• YOUR TASK: Print each line once more, unchanged, from the line holding "Далі переходимо по" to the end of the listing below.

▬▬▬▬▬▬▬▬▬▬

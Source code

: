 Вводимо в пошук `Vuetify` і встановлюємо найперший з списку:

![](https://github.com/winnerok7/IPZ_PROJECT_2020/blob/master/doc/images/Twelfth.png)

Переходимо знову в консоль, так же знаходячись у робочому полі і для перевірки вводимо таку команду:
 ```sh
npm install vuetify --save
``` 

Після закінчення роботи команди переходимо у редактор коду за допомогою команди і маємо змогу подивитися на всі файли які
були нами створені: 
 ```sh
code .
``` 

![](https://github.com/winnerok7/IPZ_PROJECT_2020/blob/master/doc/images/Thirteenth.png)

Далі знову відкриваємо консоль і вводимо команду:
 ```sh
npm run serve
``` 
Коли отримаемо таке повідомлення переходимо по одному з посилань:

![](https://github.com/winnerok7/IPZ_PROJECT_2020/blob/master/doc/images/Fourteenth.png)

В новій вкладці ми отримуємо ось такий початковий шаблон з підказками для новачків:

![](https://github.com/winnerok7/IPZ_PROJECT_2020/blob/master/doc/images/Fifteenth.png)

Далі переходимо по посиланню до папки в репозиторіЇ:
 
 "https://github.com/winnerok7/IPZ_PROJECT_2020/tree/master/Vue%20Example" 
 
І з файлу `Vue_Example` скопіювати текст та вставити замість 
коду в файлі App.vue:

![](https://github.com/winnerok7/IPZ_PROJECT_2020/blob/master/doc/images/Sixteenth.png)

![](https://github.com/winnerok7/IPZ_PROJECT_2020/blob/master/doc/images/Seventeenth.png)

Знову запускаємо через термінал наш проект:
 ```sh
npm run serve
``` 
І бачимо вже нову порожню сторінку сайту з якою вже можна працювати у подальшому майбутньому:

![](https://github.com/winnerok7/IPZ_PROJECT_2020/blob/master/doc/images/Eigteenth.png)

▬▬▬▬▬▬▬▬▬▬

• YOUR RESPONSE:
Далі переходимо по посиланню до папки в репозиторіЇ:
 
 "https://github.com/winnerok7/IPZ_PROJECT_2020/tree/master/Vue%20Example" 
 
І з файлу `Vue_Example` скопіювати текст та вставити замість 
коду в файлі App.vue:

![](https://github.com/winnerok7/IPZ_PROJECT_2020/blob/master/doc/images/Sixteenth.png)

![](https://github.com/winnerok7/IPZ_PROJECT_2020/blob/master/doc/images/Seventeenth.png)

Знову запускаємо через термінал наш проект:
 ```sh
npm run serve
``` 
І бачимо вже нову порожню сторінку сайту з якою вже можна працювати у подальшому майбутньому:

![](https://github.com/winnerok7/IPZ_PROJECT_2020/blob/master/doc/images/Eigteenth.png)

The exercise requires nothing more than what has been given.